The theory that additional carbon dioxide (CO2) in the atmosphere would increase global temperatures, and cause other changes to Earth’s climate, is not new. That puzzle box was opened nearly 200 years ago.

Joseph Fourier, who made the initial hypothesis of a greenhouse effect, identified the very first piece of the climate change puzzle in 1824. In 1859, John Tyndall identified the “greenhouse gases” and their role in the atmosphere.

In 1896, Svante Arrhenius made the first suggestion that humans could influence the climate. Even well over 100 years ago, he postulated that global temperatures would rise by 5-6C if the CO2 concentration of the atmosphere was doubled.

More puzzle pieces were added when Brooks reported increases in temperatures in the 1920s. But it was Guy Callendar who, through meticulous examinations undertaken from the late 1930s to 1960s, identified not only increases in global temperatures, but also suggested that these were caused by human emissions of greenhouse gases.

By the late 1950s and into the 1960s the atmosphere was being studied in increasing detail with the sudden expansion of observations that were associated with the International Geophysical Year.
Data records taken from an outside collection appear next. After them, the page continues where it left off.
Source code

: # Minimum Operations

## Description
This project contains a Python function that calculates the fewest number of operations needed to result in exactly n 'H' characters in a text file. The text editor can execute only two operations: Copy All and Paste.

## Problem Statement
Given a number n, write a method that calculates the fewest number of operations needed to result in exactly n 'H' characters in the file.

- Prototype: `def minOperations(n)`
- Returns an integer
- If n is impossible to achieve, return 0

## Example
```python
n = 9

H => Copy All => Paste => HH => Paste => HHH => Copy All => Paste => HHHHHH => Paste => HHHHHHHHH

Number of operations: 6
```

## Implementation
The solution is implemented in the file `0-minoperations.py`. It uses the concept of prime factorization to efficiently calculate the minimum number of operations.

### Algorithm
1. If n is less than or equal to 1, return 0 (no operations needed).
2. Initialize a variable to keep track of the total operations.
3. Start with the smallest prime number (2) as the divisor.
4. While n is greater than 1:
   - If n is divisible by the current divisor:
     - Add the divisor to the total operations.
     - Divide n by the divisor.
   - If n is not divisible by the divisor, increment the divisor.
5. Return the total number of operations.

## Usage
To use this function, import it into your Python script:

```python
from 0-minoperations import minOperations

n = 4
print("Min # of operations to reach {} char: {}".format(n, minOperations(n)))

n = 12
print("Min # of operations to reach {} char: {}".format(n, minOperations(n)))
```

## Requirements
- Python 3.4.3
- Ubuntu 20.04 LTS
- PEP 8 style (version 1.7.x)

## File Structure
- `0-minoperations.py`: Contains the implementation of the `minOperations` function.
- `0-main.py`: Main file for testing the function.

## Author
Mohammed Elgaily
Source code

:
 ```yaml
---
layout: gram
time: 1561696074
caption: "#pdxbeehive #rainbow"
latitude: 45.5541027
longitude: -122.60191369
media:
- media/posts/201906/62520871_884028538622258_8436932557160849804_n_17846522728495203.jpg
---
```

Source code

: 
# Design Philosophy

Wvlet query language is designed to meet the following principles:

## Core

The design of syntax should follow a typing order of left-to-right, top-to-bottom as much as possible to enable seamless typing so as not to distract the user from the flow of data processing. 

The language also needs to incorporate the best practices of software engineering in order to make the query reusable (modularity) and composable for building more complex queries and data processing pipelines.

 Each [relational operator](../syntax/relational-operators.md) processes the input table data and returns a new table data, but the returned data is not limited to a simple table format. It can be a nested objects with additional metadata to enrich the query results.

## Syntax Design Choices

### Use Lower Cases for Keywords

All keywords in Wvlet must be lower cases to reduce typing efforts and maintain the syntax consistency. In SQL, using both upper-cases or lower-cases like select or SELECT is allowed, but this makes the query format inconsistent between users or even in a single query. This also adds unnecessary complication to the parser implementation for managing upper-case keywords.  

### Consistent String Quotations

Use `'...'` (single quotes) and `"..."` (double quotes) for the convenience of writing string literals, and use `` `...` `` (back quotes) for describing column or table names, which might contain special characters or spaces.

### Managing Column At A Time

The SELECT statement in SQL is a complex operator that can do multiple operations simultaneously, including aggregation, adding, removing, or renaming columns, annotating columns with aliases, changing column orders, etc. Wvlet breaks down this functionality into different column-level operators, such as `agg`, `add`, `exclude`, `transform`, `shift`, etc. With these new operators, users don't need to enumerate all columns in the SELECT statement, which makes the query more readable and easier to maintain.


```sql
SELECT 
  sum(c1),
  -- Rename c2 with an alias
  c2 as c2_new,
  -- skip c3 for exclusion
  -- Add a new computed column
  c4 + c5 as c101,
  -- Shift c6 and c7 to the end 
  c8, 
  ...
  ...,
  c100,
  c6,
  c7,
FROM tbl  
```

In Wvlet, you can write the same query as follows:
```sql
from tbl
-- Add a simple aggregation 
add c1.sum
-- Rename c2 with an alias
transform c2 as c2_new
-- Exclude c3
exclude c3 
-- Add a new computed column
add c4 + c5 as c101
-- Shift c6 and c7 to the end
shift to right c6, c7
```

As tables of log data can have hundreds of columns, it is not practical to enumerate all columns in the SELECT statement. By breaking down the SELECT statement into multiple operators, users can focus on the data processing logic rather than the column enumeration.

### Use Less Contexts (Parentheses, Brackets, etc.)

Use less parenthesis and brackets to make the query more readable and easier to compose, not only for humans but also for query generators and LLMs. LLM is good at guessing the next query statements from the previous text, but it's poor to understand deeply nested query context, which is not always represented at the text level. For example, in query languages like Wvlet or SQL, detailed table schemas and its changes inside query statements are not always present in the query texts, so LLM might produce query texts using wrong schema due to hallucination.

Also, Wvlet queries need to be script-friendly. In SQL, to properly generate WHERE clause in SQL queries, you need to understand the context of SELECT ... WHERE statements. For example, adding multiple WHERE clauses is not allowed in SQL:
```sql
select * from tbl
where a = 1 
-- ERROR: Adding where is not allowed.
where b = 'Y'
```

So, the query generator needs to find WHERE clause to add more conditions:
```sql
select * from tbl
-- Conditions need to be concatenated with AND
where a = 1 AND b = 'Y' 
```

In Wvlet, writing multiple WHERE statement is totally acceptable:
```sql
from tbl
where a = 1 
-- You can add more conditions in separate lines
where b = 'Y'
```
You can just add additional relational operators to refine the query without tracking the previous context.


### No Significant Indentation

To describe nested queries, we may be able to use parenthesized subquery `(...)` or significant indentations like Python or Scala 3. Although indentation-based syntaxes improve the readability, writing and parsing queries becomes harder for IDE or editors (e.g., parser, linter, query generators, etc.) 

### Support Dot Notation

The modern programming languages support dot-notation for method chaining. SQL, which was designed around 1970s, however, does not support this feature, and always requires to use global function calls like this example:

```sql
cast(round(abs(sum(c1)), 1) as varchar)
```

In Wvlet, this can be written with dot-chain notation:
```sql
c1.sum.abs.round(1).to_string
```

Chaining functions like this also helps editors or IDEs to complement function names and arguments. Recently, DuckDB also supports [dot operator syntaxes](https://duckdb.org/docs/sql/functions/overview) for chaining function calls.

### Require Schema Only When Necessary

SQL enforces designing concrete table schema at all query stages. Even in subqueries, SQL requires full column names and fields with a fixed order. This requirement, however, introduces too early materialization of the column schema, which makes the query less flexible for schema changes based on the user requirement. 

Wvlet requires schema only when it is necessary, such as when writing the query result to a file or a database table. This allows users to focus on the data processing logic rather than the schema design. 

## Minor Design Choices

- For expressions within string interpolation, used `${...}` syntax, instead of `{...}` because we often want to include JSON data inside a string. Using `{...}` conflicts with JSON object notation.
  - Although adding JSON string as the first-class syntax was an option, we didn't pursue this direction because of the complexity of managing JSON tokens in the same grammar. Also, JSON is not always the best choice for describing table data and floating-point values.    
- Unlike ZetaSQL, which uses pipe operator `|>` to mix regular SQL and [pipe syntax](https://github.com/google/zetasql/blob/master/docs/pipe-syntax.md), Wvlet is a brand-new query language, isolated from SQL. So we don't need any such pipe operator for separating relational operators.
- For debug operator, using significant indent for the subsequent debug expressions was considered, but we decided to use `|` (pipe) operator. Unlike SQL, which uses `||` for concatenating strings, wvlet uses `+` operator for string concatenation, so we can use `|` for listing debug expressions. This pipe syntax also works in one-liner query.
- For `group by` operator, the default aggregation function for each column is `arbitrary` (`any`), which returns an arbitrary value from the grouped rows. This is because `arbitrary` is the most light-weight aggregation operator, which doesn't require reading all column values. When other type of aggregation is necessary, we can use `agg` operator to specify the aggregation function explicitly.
In addition, scientists gathered yet more puzzle pieces with the advent of computers that could accurately model the physics of the atmosphere.

In 1960, Charles Keeling first published what is now known as the “Keeling Curve”, showing consistent rises in observed atmospheric CO2.

By now, the scientific puzzle was well and truly taking shape. There was clear evidence that CO2. was increasing in our atmosphere and that temperatures were increasing concurrently. Many independent lines of evidence were consistent with Arrhenius’ theory from over 60 years prior.

Throughout the latter half of the 20th century, this evidence continued to grow, increasing confidence in the theory that humans were affecting the climate. Scientists used high accuracy instruments to observe changes, reconstructed past climatic changes and also modelled the climate system using the fundamental laws of physics and chemistry.

At the same time, the number of alternative hypotheses about the observed warming declined. While scientists were neatly putting together these puzzle pieces, they were also examining whether any other known process, besides human activities, could be responsible for the observed changes. Solar variations, volcanoes and other natural cycles were all systematically discounted.

From 1991 to 2011 alone, more than 4,000 additional pieces of the climate change puzzle were gathered. An estimated 97% of them fit the puzzle and were consistent with previous evidence. So of these 4,000 pieces, 3,880 pieces demonstrated that humans were having a noticeable and significant influence on our climate.

Trying to construct a puzzle is difficult and time consuming. You might lose a few pieces along the way, and sometimes some pieces just don’t fit. But as with any large puzzle, there comes a point where there are enough pieces, enough consistent evidence, to be able to resolve the picture.

The result of nearly 200 years of scientific endeavour is now a clear and recognisable picture of humans influencing the climate through the emission of greenhouse gases.